Material supplied START

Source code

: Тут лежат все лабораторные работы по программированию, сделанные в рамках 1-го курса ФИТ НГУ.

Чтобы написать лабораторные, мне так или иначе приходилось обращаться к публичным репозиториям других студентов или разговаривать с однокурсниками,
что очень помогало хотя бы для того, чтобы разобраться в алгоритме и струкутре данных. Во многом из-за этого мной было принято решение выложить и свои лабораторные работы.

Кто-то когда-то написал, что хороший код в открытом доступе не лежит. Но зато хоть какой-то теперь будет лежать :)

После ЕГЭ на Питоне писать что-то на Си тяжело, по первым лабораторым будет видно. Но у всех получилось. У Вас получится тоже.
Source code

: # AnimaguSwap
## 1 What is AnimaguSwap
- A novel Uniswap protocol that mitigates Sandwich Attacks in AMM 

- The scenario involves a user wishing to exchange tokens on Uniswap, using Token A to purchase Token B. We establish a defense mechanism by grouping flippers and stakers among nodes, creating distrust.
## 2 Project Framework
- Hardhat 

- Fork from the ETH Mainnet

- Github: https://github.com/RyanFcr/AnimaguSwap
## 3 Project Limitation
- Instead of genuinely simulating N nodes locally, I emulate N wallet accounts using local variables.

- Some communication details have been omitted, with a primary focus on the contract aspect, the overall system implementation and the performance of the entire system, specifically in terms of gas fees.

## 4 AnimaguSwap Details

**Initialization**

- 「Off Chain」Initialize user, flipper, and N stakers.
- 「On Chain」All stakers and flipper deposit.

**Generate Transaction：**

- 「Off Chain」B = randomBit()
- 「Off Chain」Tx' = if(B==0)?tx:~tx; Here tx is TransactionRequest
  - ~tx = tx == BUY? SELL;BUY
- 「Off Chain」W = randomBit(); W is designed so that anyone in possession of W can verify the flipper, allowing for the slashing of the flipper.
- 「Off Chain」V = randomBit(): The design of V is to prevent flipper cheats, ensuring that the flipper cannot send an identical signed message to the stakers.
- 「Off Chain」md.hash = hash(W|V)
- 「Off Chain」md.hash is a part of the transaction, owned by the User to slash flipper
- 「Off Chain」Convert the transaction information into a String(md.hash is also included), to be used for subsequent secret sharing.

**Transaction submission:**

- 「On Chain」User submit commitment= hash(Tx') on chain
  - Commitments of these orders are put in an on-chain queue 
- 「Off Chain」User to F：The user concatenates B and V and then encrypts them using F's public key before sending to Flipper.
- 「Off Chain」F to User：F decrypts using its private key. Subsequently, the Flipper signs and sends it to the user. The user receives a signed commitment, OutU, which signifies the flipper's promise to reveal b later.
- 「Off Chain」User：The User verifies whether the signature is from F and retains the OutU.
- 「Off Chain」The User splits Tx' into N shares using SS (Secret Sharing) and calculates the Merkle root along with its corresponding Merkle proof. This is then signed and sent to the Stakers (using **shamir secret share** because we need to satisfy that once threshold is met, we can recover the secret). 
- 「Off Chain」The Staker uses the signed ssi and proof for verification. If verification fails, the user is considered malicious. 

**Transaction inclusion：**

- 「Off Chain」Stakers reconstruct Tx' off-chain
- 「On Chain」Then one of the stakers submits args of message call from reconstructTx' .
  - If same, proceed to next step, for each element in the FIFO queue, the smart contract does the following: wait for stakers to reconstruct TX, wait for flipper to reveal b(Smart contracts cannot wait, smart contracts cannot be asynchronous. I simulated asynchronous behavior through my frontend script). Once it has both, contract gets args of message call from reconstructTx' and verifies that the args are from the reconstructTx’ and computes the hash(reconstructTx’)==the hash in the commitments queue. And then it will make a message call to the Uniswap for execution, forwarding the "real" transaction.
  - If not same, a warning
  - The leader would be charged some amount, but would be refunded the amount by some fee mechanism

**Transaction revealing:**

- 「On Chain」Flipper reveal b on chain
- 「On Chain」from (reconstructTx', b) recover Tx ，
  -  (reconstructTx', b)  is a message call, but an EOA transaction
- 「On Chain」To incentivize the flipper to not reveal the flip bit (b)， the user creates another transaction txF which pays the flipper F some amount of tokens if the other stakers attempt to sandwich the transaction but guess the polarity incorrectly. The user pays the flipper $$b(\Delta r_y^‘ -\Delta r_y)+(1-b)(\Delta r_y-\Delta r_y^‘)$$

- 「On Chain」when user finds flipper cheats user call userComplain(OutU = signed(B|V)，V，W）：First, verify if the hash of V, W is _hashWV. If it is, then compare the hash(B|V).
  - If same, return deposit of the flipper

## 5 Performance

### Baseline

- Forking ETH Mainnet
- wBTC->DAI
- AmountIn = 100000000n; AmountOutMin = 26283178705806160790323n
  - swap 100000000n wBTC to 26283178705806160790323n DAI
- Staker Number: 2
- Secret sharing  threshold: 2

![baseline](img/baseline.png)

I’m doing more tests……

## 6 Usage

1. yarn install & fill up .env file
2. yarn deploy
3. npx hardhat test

Material supplied END
Material supplied START

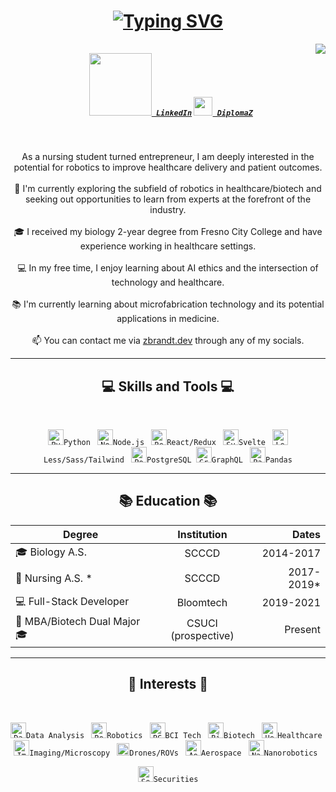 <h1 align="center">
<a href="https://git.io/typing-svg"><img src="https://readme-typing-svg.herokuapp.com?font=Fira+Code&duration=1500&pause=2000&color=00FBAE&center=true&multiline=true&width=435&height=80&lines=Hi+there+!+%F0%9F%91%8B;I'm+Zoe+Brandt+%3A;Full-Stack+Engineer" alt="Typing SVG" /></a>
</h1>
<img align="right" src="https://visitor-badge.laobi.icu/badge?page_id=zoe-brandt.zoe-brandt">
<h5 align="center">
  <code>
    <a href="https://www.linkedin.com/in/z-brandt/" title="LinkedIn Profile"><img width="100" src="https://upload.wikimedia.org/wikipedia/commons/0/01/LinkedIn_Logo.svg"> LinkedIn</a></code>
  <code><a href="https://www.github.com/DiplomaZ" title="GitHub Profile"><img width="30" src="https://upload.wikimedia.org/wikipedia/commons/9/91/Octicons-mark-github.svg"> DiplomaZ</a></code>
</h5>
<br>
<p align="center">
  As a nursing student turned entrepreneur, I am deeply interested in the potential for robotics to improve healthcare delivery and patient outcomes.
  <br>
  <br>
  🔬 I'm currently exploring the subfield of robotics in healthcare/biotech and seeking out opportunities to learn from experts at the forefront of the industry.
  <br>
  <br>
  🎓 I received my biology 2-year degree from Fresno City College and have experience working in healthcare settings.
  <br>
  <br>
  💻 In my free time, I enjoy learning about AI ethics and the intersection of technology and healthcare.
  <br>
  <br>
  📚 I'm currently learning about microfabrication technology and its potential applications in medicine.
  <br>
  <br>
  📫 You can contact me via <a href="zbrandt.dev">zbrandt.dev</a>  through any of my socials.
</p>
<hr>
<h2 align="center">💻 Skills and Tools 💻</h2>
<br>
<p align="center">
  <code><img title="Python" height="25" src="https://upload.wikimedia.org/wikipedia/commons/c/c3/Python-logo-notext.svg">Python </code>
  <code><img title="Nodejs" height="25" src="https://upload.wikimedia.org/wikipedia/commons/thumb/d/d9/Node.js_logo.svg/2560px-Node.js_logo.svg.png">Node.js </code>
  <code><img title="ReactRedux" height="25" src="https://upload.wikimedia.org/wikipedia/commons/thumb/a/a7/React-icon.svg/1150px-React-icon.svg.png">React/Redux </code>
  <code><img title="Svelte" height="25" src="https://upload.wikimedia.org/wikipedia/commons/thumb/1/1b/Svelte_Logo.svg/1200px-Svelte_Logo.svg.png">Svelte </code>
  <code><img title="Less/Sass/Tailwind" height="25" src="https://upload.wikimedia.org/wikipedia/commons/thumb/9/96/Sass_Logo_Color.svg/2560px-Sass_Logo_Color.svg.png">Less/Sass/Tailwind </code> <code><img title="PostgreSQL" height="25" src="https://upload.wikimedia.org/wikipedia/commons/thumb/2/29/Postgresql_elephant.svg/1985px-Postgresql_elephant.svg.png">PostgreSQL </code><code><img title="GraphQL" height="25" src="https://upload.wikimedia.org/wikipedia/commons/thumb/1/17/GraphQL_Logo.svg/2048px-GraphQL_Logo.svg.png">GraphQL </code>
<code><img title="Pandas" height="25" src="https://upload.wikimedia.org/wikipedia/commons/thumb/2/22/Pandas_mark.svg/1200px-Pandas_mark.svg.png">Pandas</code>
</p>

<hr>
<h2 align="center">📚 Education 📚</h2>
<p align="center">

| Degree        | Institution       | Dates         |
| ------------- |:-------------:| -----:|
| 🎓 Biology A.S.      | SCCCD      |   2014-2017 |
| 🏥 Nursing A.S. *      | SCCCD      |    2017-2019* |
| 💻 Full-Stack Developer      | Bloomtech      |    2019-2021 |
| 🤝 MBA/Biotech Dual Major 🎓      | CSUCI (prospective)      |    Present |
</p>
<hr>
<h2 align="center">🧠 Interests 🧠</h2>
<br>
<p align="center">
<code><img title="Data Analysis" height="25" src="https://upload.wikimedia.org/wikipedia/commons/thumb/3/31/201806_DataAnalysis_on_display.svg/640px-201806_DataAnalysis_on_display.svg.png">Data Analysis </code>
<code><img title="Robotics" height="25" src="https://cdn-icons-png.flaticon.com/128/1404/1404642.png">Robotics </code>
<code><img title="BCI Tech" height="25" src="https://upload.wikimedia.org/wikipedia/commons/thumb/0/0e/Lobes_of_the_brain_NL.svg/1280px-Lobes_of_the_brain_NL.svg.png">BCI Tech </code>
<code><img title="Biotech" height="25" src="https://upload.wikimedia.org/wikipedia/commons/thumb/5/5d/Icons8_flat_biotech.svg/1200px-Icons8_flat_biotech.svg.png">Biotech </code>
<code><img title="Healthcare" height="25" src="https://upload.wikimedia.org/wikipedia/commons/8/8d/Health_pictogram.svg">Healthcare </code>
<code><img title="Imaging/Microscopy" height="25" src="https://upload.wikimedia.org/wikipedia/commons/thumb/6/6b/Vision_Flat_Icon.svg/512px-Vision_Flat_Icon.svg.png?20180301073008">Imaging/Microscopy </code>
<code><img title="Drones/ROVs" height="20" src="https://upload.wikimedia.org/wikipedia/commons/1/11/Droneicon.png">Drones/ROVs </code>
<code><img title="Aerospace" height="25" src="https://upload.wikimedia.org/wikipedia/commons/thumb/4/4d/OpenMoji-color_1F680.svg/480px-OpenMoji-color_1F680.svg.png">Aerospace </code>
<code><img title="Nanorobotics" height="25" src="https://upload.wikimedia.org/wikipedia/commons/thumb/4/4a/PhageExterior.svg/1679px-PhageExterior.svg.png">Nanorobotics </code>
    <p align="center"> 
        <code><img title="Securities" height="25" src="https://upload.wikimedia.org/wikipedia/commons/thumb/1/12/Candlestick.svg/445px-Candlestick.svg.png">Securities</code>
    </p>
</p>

Material supplied END

**Task to complete:**
Only the lines above starting with the one with "- Some communication" and going through the one with "- ~tx = tx == BUY? SELL;BUY" are to be copied, word for word and with both ends kept.

**Solution to this exercise:**
- Some communication details have been omitted, with a primary focus on the contract aspect, the overall system implementation and the performance of the entire system, specifically in terms of gas fees.

## 4 AnimaguSwap Details

**Initialization**

- 「Off Chain」Initialize user, flipper, and N stakers.
- 「On Chain」All stakers and flipper deposit.

**Generate Transaction：**

- 「Off Chain」B = randomBit()
- 「Off Chain」Tx' = if(B==0)?tx:~tx; Here tx is TransactionRequest
  - ~tx = tx == BUY? SELL;BUY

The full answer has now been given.